**Your instructions**
Copy each entry below unchanged; the images do not go in the copy.

·····

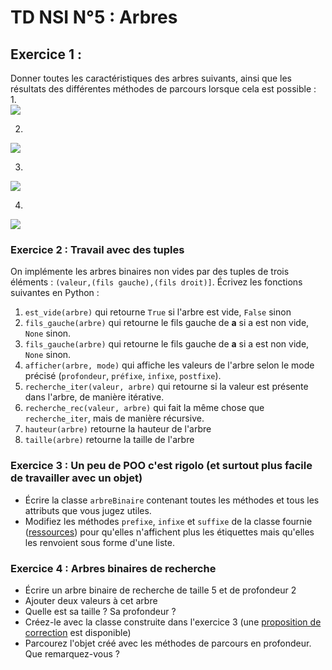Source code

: # TD NSI N°5 : Arbres

## Exercice 1 :
Donner toutes les caractéristiques des arbres suivants, ainsi que les résultats des différentes méthodes de parcours lorsque cela est possible :  
1.  
 ![](https://mermaid.ink/img/pako:eNpNkctuwyAQRX8FTRVpItmbVNl4Vz_SbPqQmk0rNiMbYlRsLMCtKsv_Xr9ow-pc7swFhgFKUwlI4Gqpq9kl5y2b1gPiZb9fOUV8D5whvgTOEV8DF4jnwCfE58C73SPi4T7ILZzFcczSW5FtRy1iu0O2iOJWnP5jSk3O5UIy88mk0jq5O8ojRNAI25CqphcNcxkHX4tGcEgmrISkXnsO0WpJbb7Lmqyf7WHLhrK3X1tDSk45DrMz8nac4vuuIi-KSnljIZGknYiAem_eftoSEm97EYpyRdNQm7DZUfthTPPXJJaMp3X6yyeMvyqWbsI?type=png)

2. 
![](https://mermaid.ink/img/pako:eNpNkcFqhDAQhl8lTC-zoJeFvXisCl66CvViySVoUmWjkRhbivju1ZjsmtP3MZN_QmaBWjUcIvjWbGxJmdCBbOeOeL9cDq4QK885Yu65QCw8l4il5wwx85wgJp5jxPiZcz0FpYipZzeehGFIqrPk7jFWkrMUbpSV-Cz51b3UWupGWynPkr1m15JNU8IFUQ8iOimjt5u4QQA91z3rmu2jlr2Ngml5zylEGzZcsFkaCsFRElL91i3TZi8vLhvqWf-4C-9s6iYKe2Wlw7rFz2PDDE-bzigNkWBy4gGw2ajPv6GGyOiZ-6akY9uu-mfXyIYvpV7ObcjHsVW73PUfd4WB2w?type=png)

3. 
![](https://mermaid.ink/img/pako:eNpNkUtvgzAQhP-Ktb1s1HAoag7l2FApl5ZI5ZLKlxXYBdVgZEwfQvz38rAT-zSfZndG8o5Q6FJAAp-GuorlKW_Z_N4Qf3e7TWeI915fEDlEHDzniI9enxBjr8-IT16nwf4R8eGaGwfgalkURSwL4eKKV0hDOLv4FY4hZLFrWCkP4XSrKxT1fSok019M1koldwd5gD00wjRUl_OfjMsYB1uJRnBIZlkKSYOyHPabJZX-KSoydrFHlw3FYL7dwjP1dc9hcSbeTnP80JVkxUtZW20gkaR6sQcarH7_awtIrBmEH0prms_SXKc6aj-0vrFYQ163A653nP4BcR58_w?type=png)

4. 
![](https://mermaid.ink/img/pako:eNpNkUFrhDAQhf-KTC-zoNDaWorHXYW9tC7UyxYvQZMqjUZibCnif2-MSTc5vY-ZN2_ILFCLhkIKn5KMbVBm1RDo94b4cH847HBFfHG6QHxy-oL47HSJGDt91manM8TE6ZPnLWLPkCM-Om3zgyiKgqsPhV3GQObDxUYZOPlQxHZTQ7mNNlD6cL5l15xMU0ZZIL4C1nGe3iUsgRB6KnvSNfqnlq2tAtXSnlaQatlQRmauKgj3EuPip26JVFt5sbOhnuW3NRzJ1E0VbJW1GlY9fh4bomjedEpISBnhEw2BzEq8_w41pErO1DVlHdHH6v-7RjJ8CHFjaoa87mc1113_AEX4gRI?type=png)


### Exercice 2 : Travail avec des tuples

On implémente les arbres binaires non vides par des tuples de trois éléments : `(valeur,(fils gauche),(fils droit)]`. Écrivez les fonctions suivantes en  Python :
1. `est_vide(arbre)` qui retourne `True` si l'arbre est vide, `False` sinon
2. `fils_gauche(arbre)` qui retourne le fils gauche de **a** si a est non vide, `None` sinon.
3. `fils_gauche(arbre)` qui retourne le fils gauche de **a** si a est non vide, `None` sinon.
4. `afficher(arbre, mode)` qui affiche les valeurs de l'arbre selon le mode précisé (`profondeur`, `préfixe`, `infixe`, `postfixe`).
5. `recherche_iter(valeur, arbre)` qui retourne si la valeur est présente dans l'arbre, de manière itérative.
6. `recherche_rec(valeur, arbre)` qui fait la même chose que `recherche_iter`, mais de manière récursive.
7. `hauteur(arbre)` retourne la hauteur de l'arbre
8. `taille(arbre)` retourne la taille de l'arbre


### Exercice 3 : Un peu de POO c'est rigolo (et surtout plus facile de travailler avec un objet)

- Écrire la classe `arbreBinaire` contenant toutes les méthodes et tous les attributs que vous jugez utiles.
- Modifiez les méthodes `prefixe`, `infixe` et `suffixe` de la classe fournie ([ressources](https://github.com/TristanL06/Cyrano-NSI/blob/main/Chapitre%205%20:%20Arbres%20binaires/ressources/arbres.py)) pour qu'elles n'affichent plus les étiquettes mais qu'elles les renvoient sous forme d'une liste.


### Exercice 4 : Arbres binaires de recherche

- Écrire un arbre binaire de recherche de taille 5 et de profondeur 2
- Ajouter deux valeurs à cet arbre
- Quelle est sa taille ? Sa profondeur ?
- Créez-le avec la classe construite dans l'exercice 3 (une [proposition de correction](https://github.com/TristanL06/Cyrano-NSI/blob/main/Chapitre%205%20:%20Arbres%20binaires/ressources/arbres.py) est disponible)
- Parcourez l'objet créé avec les méthodes de parcours en profondeur. Que remarquez-vous ?
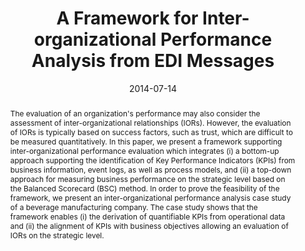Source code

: ---
abstract: The evaluation of an organization's performance may also consider the assessment
  of inter-organizational relationships (IORs). However, the evaluation of IORs is
  typically based on success factors, such as trust, which are difficult to be measured
  quantitatively. In this paper, we present a framework supporting inter-organizational
  performance evaluation which integrates (i) a bottom-up approach supporting the
  identification of Key Performance Indicators (KPIs) from business information, event
  logs, as well as process models, and (ii) a top-down approach for measuring business
  performance on the strategic level based on the Balanced Scorecard (BSC) method.
  In order to prove the feasibility of the framework, we present an inter-organizational
  performance analysis case study of a beverage manufacturing company. The case study
  shows that the framework enables (i) the derivation of quantifiable KPIs from operational
  data and (ii) the alignment of KPIs with business objectives allowing an evaluation
  of IORs on the strategic level.
authors:
- Worarat Krathu
- Christian Pichler
- Robert Engel
- Marco Zapletal
- Hannes Werthner
- Christian Huemer
date: '2014-07-14'
featured: false
links:
- name: Publik
  url: https://publik.tuwien.ac.at/showentry.php?ID=228607&lang=2
publication_types:
- '1'
publishDate: '2014-07-14'
specifics: 'Vortrag: The 16th IEEE Conference on Business Informatics (CBI), Geneva,
  Switzerland; 14.07.2014 - 17.07.2014; in: "Proceedings of The 16th IEEE Conference
  on Business Informatics (CBI)", IEEE, (2014), S. 17 - 24.'
title: A Framework for Inter-organizational Performance Analysis from EDI Messages
url_pdf: ''
---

·····

**Response for this exercise**
Source code

: # TD NSI N°5 : Arbres

## Exercice 1 :
Donner toutes les caractéristiques des arbres suivants, ainsi que les résultats des différentes méthodes de parcours lorsque cela est possible :  
1.  
 ![](https://mermaid.ink/img/pako:eNpNkctuwyAQRX8FTRVpItmbVNl4Vz_SbPqQmk0rNiMbYlRsLMCtKsv_Xr9ow-pc7swFhgFKUwlI4Gqpq9kl5y2b1gPiZb9fOUV8D5whvgTOEV8DF4jnwCfE58C73SPi4T7ILZzFcczSW5FtRy1iu0O2iOJWnP5jSk3O5UIy88mk0jq5O8ojRNAI25CqphcNcxkHX4tGcEgmrISkXnsO0WpJbb7Lmqyf7WHLhrK3X1tDSk45DrMz8nac4vuuIi-KSnljIZGknYiAem_eftoSEm97EYpyRdNQm7DZUfthTPPXJJaMp3X6yyeMvyqWbsI?type=png)

2. 
![](https://mermaid.ink/img/pako:eNpNkcFqhDAQhl8lTC-zoJeFvXisCl66CvViySVoUmWjkRhbivju1ZjsmtP3MZN_QmaBWjUcIvjWbGxJmdCBbOeOeL9cDq4QK885Yu65QCw8l4il5wwx85wgJp5jxPiZcz0FpYipZzeehGFIqrPk7jFWkrMUbpSV-Cz51b3UWupGWynPkr1m15JNU8IFUQ8iOimjt5u4QQA91z3rmu2jlr2Ngml5zylEGzZcsFkaCsFRElL91i3TZi8vLhvqWf-4C-9s6iYKe2Wlw7rFz2PDDE-bzigNkWBy4gGw2ajPv6GGyOiZ-6akY9uu-mfXyIYvpV7ObcjHsVW73PUfd4WB2w?type=png)

3. 
![](https://mermaid.ink/img/pako:eNpNkUtvgzAQhP-Ktb1s1HAoag7l2FApl5ZI5ZLKlxXYBdVgZEwfQvz38rAT-zSfZndG8o5Q6FJAAp-GuorlKW_Z_N4Qf3e7TWeI915fEDlEHDzniI9enxBjr8-IT16nwf4R8eGaGwfgalkURSwL4eKKV0hDOLv4FY4hZLFrWCkP4XSrKxT1fSok019M1koldwd5gD00wjRUl_OfjMsYB1uJRnBIZlkKSYOyHPabJZX-KSoydrFHlw3FYL7dwjP1dc9hcSbeTnP80JVkxUtZW20gkaR6sQcarH7_awtIrBmEH0prms_SXKc6aj-0vrFYQ163A653nP4BcR58_w?type=png)

4. 
![](https://mermaid.ink/img/pako:eNpNkUFrhDAQhf-KTC-zoNDaWorHXYW9tC7UyxYvQZMqjUZibCnif2-MSTc5vY-ZN2_ILFCLhkIKn5KMbVBm1RDo94b4cH847HBFfHG6QHxy-oL47HSJGDt91manM8TE6ZPnLWLPkCM-Om3zgyiKgqsPhV3GQObDxUYZOPlQxHZTQ7mNNlD6cL5l15xMU0ZZIL4C1nGe3iUsgRB6KnvSNfqnlq2tAtXSnlaQatlQRmauKgj3EuPip26JVFt5sbOhnuW3NRzJ1E0VbJW1GlY9fh4bomjedEpISBnhEw2BzEq8_w41pErO1DVlHdHH6v-7RjJ8CHFjaoa87mc1113_AEX4gRI?type=png)


### Exercice 2 : Travail avec des tuples

On implémente les arbres binaires non vides par des tuples de trois éléments : `(valeur,(fils gauche),(fils droit)]`. Écrivez les fonctions suivantes en  Python :
1. `est_vide(arbre)` qui retourne `True` si l'arbre est vide, `False` sinon
2. `fils_gauche(arbre)` qui retourne le fils gauche de **a** si a est non vide, `None` sinon.
3. `fils_gauche(arbre)` qui retourne le fils gauche de **a** si a est non vide, `None` sinon.
4. `afficher(arbre, mode)` qui affiche les valeurs de l'arbre selon le mode précisé (`profondeur`, `préfixe`, `infixe`, `postfixe`).
5. `recherche_iter(valeur, arbre)` qui retourne si la valeur est présente dans l'arbre, de manière itérative.
6. `recherche_rec(valeur, arbre)` qui fait la même chose que `recherche_iter`, mais de manière récursive.
7. `hauteur(arbre)` retourne la hauteur de l'arbre
8. `taille(arbre)` retourne la taille de l'arbre


### Exercice 3 : Un peu de POO c'est rigolo (et surtout plus facile de travailler avec un objet)

- Écrire la classe `arbreBinaire` contenant toutes les méthodes et tous les attributs que vous jugez utiles.
- Modifiez les méthodes `prefixe`, `infixe` et `suffixe` de la classe fournie ([ressources](https://github.com/TristanL06/Cyrano-NSI/blob/main/Chapitre%205%20:%20Arbres%20binaires/ressources/arbres.py)) pour qu'elles n'affichent plus les étiquettes mais qu'elles les renvoient sous forme d'une liste.


### Exercice 4 : Arbres binaires de recherche

- Écrire un arbre binaire de recherche de taille 5 et de profondeur 2
- Ajouter deux valeurs à cet arbre
- Quelle est sa taille ? Sa profondeur ?
- Créez-le avec la classe construite dans l'exercice 3 (une [proposition de correction](https://github.com/TristanL06/Cyrano-NSI/blob/main/Chapitre%205%20:%20Arbres%20binaires/ressources/arbres.py) est disponible)
- Parcourez l'objet créé avec les méthodes de parcours en profondeur. Que remarquez-vous ?
Source code

: ---
abstract: The evaluation of an organization's performance may also consider the assessment
  of inter-organizational relationships (IORs). However, the evaluation of IORs is
  typically based on success factors, such as trust, which are difficult to be measured
  quantitatively. In this paper, we present a framework supporting inter-organizational
  performance evaluation which integrates (i) a bottom-up approach supporting the
  identification of Key Performance Indicators (KPIs) from business information, event
  logs, as well as process models, and (ii) a top-down approach for measuring business
  performance on the strategic level based on the Balanced Scorecard (BSC) method.
  In order to prove the feasibility of the framework, we present an inter-organizational
  performance analysis case study of a beverage manufacturing company. The case study
  shows that the framework enables (i) the derivation of quantifiable KPIs from operational
  data and (ii) the alignment of KPIs with business objectives allowing an evaluation
  of IORs on the strategic level.
authors:
- Worarat Krathu
- Christian Pichler
- Robert Engel
- Marco Zapletal
- Hannes Werthner
- Christian Huemer
date: '2014-07-14'
featured: false
links:
- name: Publik
  url: https://publik.tuwien.ac.at/showentry.php?ID=228607&lang=2
publication_types:
- '1'
publishDate: '2014-07-14'
specifics: 'Vortrag: The 16th IEEE Conference on Business Informatics (CBI), Geneva,
  Switzerland; 14.07.2014 - 17.07.2014; in: "Proceedings of The 16th IEEE Conference
  on Business Informatics (CBI)", IEEE, (2014), S. 17 - 24.'
title: A Framework for Inter-organizational Performance Analysis from EDI Messages
url_pdf: ''
---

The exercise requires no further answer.